* [EXERCISE REQUIREMENTS]: In the listing below, a line holding "grind curves were" and a line holding "carbonate hydroxyapatite was" mark the range. Retype both exactly, with all lines between them.

#####

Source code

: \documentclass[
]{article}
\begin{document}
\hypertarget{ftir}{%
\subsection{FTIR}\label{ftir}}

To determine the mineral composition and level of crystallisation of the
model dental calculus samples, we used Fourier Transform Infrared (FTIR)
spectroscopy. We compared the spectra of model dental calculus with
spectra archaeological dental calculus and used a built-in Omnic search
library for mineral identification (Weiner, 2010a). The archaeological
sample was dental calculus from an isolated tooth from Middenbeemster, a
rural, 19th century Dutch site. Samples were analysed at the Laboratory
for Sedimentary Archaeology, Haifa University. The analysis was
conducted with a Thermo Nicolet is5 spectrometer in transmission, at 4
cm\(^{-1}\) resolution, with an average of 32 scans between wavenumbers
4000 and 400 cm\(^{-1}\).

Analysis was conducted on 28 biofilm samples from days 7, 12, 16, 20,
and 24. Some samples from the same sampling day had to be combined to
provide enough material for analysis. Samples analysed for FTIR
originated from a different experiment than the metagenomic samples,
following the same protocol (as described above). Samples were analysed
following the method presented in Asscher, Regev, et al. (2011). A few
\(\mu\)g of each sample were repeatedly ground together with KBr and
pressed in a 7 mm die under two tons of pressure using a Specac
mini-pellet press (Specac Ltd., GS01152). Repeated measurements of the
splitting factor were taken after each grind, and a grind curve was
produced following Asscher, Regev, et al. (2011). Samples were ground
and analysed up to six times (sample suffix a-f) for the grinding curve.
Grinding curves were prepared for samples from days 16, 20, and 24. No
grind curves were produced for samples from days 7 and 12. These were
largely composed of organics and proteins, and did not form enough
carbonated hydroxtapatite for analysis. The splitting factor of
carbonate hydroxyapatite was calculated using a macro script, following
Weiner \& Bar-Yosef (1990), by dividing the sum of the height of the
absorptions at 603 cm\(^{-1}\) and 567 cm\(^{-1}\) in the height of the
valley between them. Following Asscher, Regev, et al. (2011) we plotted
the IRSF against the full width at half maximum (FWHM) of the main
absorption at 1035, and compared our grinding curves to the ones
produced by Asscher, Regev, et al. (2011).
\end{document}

#####

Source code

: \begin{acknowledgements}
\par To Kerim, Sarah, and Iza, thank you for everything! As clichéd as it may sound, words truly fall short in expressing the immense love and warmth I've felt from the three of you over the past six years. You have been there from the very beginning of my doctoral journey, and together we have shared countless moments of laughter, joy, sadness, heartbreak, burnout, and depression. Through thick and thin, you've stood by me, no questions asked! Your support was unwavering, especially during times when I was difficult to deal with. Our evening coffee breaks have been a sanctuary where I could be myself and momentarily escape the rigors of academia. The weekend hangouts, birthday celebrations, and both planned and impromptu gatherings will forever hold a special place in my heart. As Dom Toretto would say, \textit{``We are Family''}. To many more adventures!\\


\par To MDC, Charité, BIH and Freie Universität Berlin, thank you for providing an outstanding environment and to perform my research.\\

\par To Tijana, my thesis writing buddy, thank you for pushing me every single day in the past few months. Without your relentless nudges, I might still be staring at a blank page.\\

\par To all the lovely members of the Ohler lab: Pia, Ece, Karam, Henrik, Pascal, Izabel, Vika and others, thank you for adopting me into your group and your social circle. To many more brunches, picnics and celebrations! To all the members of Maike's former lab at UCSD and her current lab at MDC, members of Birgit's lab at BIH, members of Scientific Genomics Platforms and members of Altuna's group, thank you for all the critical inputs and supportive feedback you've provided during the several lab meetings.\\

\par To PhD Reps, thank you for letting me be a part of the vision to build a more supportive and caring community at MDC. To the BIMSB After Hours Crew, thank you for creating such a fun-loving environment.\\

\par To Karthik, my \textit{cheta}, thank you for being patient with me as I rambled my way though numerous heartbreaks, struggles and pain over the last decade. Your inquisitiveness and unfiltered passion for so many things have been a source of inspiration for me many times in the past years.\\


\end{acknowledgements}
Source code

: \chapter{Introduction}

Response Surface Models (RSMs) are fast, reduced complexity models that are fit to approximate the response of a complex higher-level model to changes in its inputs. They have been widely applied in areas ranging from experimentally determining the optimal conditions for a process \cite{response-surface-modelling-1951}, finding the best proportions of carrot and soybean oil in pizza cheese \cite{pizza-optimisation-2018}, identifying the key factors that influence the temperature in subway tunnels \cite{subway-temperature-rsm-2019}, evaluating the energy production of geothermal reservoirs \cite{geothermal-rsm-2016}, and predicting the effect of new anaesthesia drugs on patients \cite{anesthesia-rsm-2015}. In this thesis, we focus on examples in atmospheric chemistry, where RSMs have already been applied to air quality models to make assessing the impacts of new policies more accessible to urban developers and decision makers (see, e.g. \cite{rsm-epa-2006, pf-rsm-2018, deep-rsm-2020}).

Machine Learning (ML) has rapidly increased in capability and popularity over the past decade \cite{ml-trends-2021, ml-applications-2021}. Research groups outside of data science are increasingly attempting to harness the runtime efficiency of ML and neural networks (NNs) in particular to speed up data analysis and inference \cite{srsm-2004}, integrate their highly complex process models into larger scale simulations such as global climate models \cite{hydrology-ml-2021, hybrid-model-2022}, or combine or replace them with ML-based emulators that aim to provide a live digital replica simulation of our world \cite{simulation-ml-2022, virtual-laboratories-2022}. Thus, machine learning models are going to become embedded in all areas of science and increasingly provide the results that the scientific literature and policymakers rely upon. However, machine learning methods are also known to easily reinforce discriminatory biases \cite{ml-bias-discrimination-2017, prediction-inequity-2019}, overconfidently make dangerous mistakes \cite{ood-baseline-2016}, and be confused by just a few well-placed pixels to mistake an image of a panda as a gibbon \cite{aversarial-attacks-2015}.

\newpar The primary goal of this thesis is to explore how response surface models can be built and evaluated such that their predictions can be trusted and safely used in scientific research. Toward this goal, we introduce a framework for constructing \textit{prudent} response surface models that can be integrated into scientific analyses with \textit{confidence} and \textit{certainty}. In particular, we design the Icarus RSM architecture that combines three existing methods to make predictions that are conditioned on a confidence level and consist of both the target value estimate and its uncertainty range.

#####

* [YOUR RESPONSE]:
grind curves were produced for samples from days 7 and 12. These were
largely composed of organics and proteins, and did not form enough
carbonated hydroxtapatite for analysis. The splitting factor of
carbonate hydroxyapatite was calculated using a macro script, following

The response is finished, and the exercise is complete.